--- Required work ---
Answer with a bare number: the count of lines in the records below that have the word "look".

--- Material shown ---
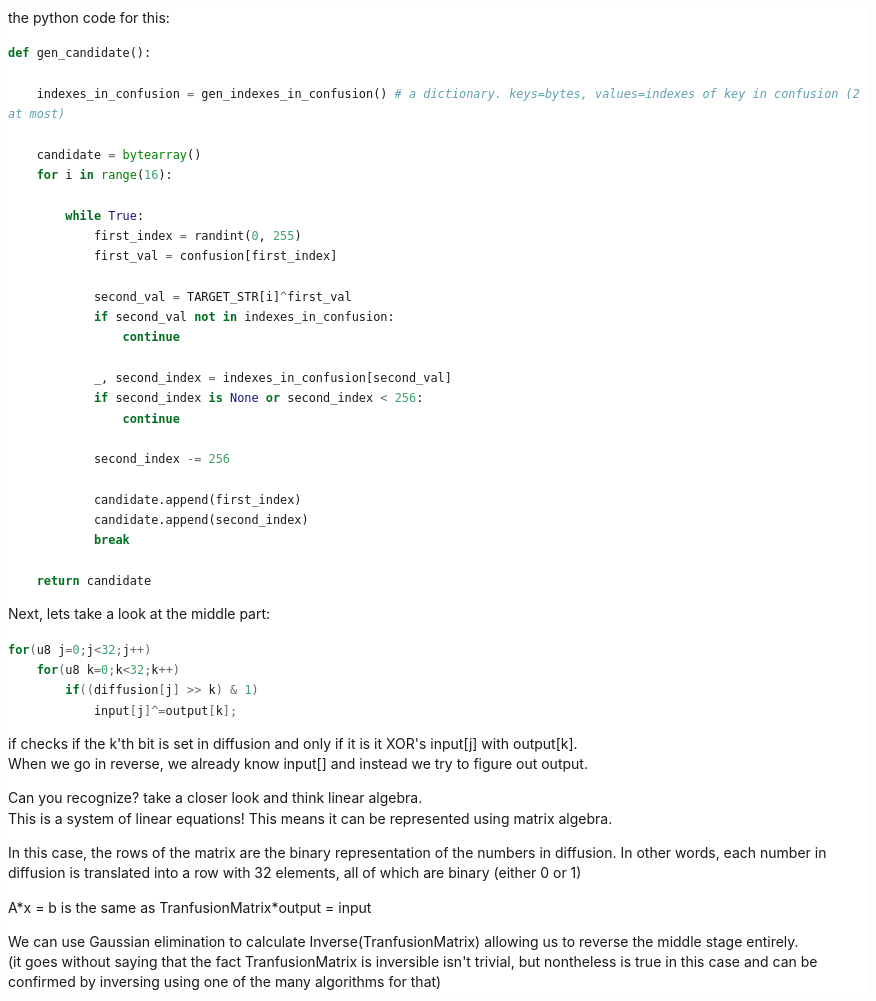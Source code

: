 the python code for this:

```python
def gen_candidate():

    indexes_in_confusion = gen_indexes_in_confusion() # a dictionary. keys=bytes, values=indexes of key in confusion (2 at most)

    candidate = bytearray()
    for i in range(16):

        while True:
            first_index = randint(0, 255)
            first_val = confusion[first_index]

            second_val = TARGET_STR[i]^first_val
            if second_val not in indexes_in_confusion:
                continue

            _, second_index = indexes_in_confusion[second_val]
            if second_index is None or second_index < 256:
                continue

            second_index -= 256

            candidate.append(first_index)
            candidate.append(second_index)
            break
    
    return candidate

```

Next, lets take a look at the middle part:

```c
for(u8 j=0;j<32;j++)
    for(u8 k=0;k<32;k++)
        if((diffusion[j] >> k) & 1)
            input[j]^=output[k];
```

if checks if the k'th bit is set in diffusion and only if it is it XOR's input[j] with output[k].  
When we go in reverse, we already know input[] and instead we try to figure out output.  

Can you recognize? take a closer look and think linear algebra.  
This is a system of linear equations! This means it can be represented using matrix algebra.

In this case, the rows of the matrix are the binary representation of the numbers in diffusion. In other words, each number in diffusion is translated into a row with 32 elements, all of which are binary (either 0 or 1)

A\*x = b is the same as TranfusionMatrix\*output = input

We can use Gaussian elimination to calculate Inverse(TranfusionMatrix) allowing us to reverse the middle stage entirely.  
(it goes without saying that the fact TranfusionMatrix is inversible isn't trivial, but nontheless is true in this case and can be confirmed by inversing using one of the many algorithms for that)

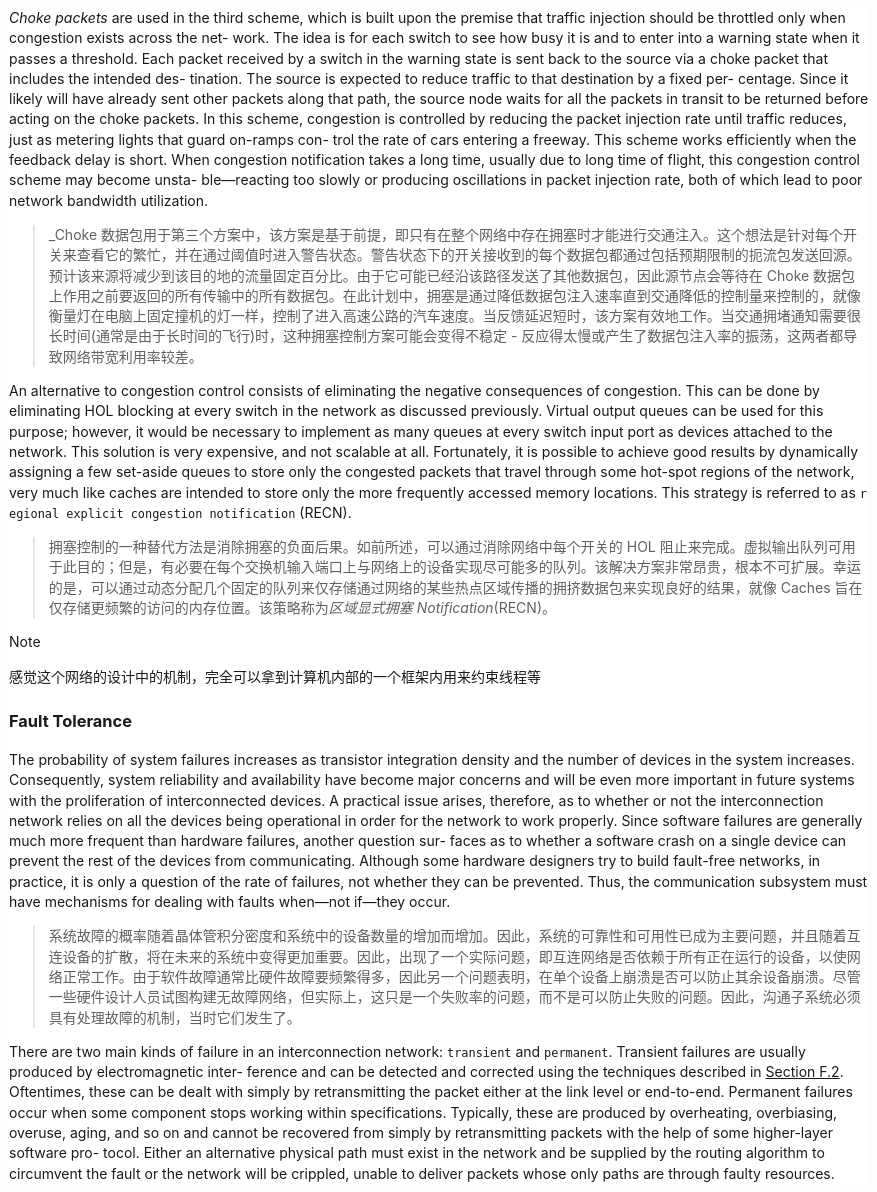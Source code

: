 _Choke packets_ are used in the third scheme, which is built upon the premise that traffic injection should be throttled only when congestion exists across the net- work. The idea is for each switch to see how busy it is and to enter into a warning state when it passes a threshold. Each packet received by a switch in the warning state is sent back to the source via a choke packet that includes the intended des- tination. The source is expected to reduce traffic to that destination by a fixed per- centage. Since it likely will have already sent other packets along that path, the source node waits for all the packets in transit to be returned before acting on the choke packets. In this scheme, congestion is controlled by reducing the packet injection rate until traffic reduces, just as metering lights that guard on-ramps con- trol the rate of cars entering a freeway. This scheme works efficiently when the feedback delay is short. When congestion notification takes a long time, usually due to long time of flight, this congestion control scheme may become unsta- ble—reacting too slowly or producing oscillations in packet injection rate, both of which lead to poor network bandwidth utilization.

> _Choke 数据包用于第三个方案中，该方案是基于前提，即只有在整个网络中存在拥塞时才能进行交通注入。这个想法是针对每个开关来查看它的繁忙，并在通过阈值时进入警告状态。警告状态下的开关接收到的每个数据包都通过包括预期限制的扼流包发送回源。预计该来源将减少到该目的地的流量固定百分比。由于它可能已经沿该路径发送了其他数据包，因此源节点会等待在 Choke 数据包上作用之前要返回的所有传输中的所有数据包。在此计划中，拥塞是通过降低数据包注入速率直到交通降低的控制量来控制的，就像衡量灯在电脑上固定撞机的灯一样，控制了进入高速公路的汽车速度。当反馈延迟短时，该方案有效地工作。当交通拥堵通知需要很长时间(通常是由于长时间的飞行)时，这种拥塞控制方案可能会变得不稳定 - 反应得太慢或产生了数据包注入率的振荡，这两者都导致网络带宽利用率较差。

An alternative to congestion control consists of eliminating the negative consequences of congestion. This can be done by eliminating HOL blocking at every switch in the network as discussed previously. Virtual output queues can be used for this purpose; however, it would be necessary to implement as many queues at every switch input port as devices attached to the network. This solution is very expensive, and not scalable at all. Fortunately, it is possible to achieve good results by dynamically assigning a few set-aside queues to store only the congested packets that travel through some hot-spot regions of the network, very much like caches are intended to store only the more frequently accessed memory locations. This strategy is referred to as `regional explicit congestion notification` (RECN).

> 拥塞控制的一种替代方法是消除拥塞的负面后果。如前所述，可以通过消除网络中每个开关的 HOL 阻止来完成。虚拟输出队列可用于此目的；但是，有必要在每个交换机输入端口上与网络上的设备实现尽可能多的队列。该解决方案非常昂贵，根本不可扩展。幸运的是，可以通过动态分配几个固定的队列来仅存储通过网络的某些热点区域传播的拥挤数据包来实现良好的结果，就像 Caches 旨在仅存储更频繁的访问的内存位置。该策略称为*区域显式拥塞 Notification*(RECN)。

> [!note]
> 感觉这个网络的设计中的机制，完全可以拿到计算机内部的一个框架内用来约束线程等

### Fault Tolerance

The probability of system failures increases as transistor integration density and the number of devices in the system increases. Consequently, system reliability and availability have become major concerns and will be even more important in future systems with the proliferation of interconnected devices. A practical issue arises, therefore, as to whether or not the interconnection network relies on all the devices being operational in order for the network to work properly. Since software failures are generally much more frequent than hardware failures, another question sur- faces as to whether a software crash on a single device can prevent the rest of the devices from communicating. Although some hardware designers try to build fault-free networks, in practice, it is only a question of the rate of failures, not whether they can be prevented. Thus, the communication subsystem must have mechanisms for dealing with faults when—not if—they occur.

> 系统故障的概率随着晶体管积分密度和系统中的设备数量的增加而增加。因此，系统的可靠性和可用性已成为主要问题，并且随着互连设备的扩散，将在未来的系统中变得更加重要。因此，出现了一个实际问题，即互连网络是否依赖于所有正在运行的设备，以使网络正常工作。由于软件故障通常比硬件故障要频繁得多，因此另一个问题表明，在单个设备上崩溃是否可以防止其余设备崩溃。尽管一些硬件设计人员试图构建无故障网络，但实际上，这只是一个失败率的问题，而不是可以防止失败的问题。因此，沟通子系统必须具有处理故障的机制，当时它们发生了。

There are two main kinds of failure in an interconnection network: `transient` and `permanent`. Transient failures are usually produced by electromagnetic inter- ference and can be detected and corrected using the techniques described in [Section F.2](#interconnecting-two-devices). Oftentimes, these can be dealt with simply by retransmitting the packet either at the link level or end-to-end. Permanent failures occur when some component stops working within specifications. Typically, these are produced by overheating, overbiasing, overuse, aging, and so on and cannot be recovered from simply by retransmitting packets with the help of some higher-layer software pro- tocol. Either an alternative physical path must exist in the network and be supplied by the routing algorithm to circumvent the fault or the network will be crippled, unable to deliver packets whose only paths are through faulty resources.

--- Solution to this task ---
2